If you’re one of those people who usually think new skyscrapers are ostentatious eyesores, the Infinity Tower, a 1,500-foot entertainment complex proposed for Cheongna, Korea, will offer a little bit of solace: It will only be an eyesore some of the time. Using a sophisticated system of cameras and LEDs, the building is designed to disappear with the push of a button.
The technological premise is the same one you see trotted out every so often for prototype invisibility cloaks: Cameras on one side of the building will project an image to screens on the other. Through careful consideration of viewing angles, the folks at GDS Architects think they’ve worked out how to create the most dramatic effect possible for pedestrians while remaining in the bounds of architectural and fiduciary reality. In a statement, GDS president Charles Wee said, “Instead of symbolizing prominence as another of the world’s tallest and best towers, our solution aims to provide the world’s first invisible tower.” It will also have the world’s third highest observation deck.
The design, which beat out 140 others in a 2008 and recently received construction permits from the Korean government, calls for 16 weatherproof cameras distributed at three different heights on the skyscraper’s skin. The images they capture will then be digitally processed to account for the structure’s shape and beamed out the other side across 1,500 LED strips. The facade was designed with pedestrians in mind–the arrangement of the cameras and LEDs is based on the precise angles from various viewing points around Incheon’s Cheongna district, about 20 miles west of Seoul, where the building will sit. The effect would only be activated for a few hours a day, when weather conditions permitted–the lights inside the 450-meter tall tower make after-hours invisibility impossible.
Image: GDS Architects
In certain conditions, the tower could effectively disappear.
There are other hurdles. Tests on the technology still have to be conducted. While the permits have been issued, more funding needs to be secured. Also potentially complicating the idea of a gigantic invisible glass tower: The site’s just a few miles from the Incheon International Airport.
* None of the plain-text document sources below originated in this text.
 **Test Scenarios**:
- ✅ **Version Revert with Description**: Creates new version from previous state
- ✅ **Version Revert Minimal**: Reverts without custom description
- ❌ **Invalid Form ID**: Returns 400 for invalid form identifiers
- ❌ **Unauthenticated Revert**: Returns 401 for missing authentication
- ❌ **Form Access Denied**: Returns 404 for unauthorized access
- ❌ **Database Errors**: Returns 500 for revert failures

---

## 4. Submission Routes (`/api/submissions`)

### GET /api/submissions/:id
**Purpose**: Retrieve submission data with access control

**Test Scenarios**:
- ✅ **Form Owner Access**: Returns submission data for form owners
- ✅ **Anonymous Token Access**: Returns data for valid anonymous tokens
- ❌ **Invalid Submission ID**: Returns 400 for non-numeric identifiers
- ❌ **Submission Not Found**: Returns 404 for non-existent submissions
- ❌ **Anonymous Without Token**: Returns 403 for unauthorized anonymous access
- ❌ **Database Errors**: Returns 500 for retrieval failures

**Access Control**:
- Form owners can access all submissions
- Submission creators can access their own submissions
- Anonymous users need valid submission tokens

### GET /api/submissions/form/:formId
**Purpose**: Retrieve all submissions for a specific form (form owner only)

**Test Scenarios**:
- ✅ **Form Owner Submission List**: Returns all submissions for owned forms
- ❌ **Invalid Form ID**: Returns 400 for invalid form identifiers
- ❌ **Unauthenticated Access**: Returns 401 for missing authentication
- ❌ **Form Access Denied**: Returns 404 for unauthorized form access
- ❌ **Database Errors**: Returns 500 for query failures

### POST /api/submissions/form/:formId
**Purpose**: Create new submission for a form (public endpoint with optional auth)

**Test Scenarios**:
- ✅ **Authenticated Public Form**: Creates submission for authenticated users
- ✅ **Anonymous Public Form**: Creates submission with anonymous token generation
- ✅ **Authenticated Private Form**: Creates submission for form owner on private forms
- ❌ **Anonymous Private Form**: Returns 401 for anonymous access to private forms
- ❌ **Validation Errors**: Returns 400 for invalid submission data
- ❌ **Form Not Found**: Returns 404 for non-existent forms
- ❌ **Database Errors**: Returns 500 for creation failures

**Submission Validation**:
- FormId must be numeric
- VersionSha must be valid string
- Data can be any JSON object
And yet, we dare to dream. It makes sense, in a way, that a building might be easier to cloak than, say, a tank–the surfaces are bigger and broader and easier to cover with screens. Of course, it’s worth mentioning that the technology here is double-edged sword. In a brief on the building’s unusual design, GDS points out that the same technology allowing the tower to melt away into the horizon will also allow it to function as a “450-meter-tall billboard screen.” Hopefully they won’t have to resort to that to find their funding.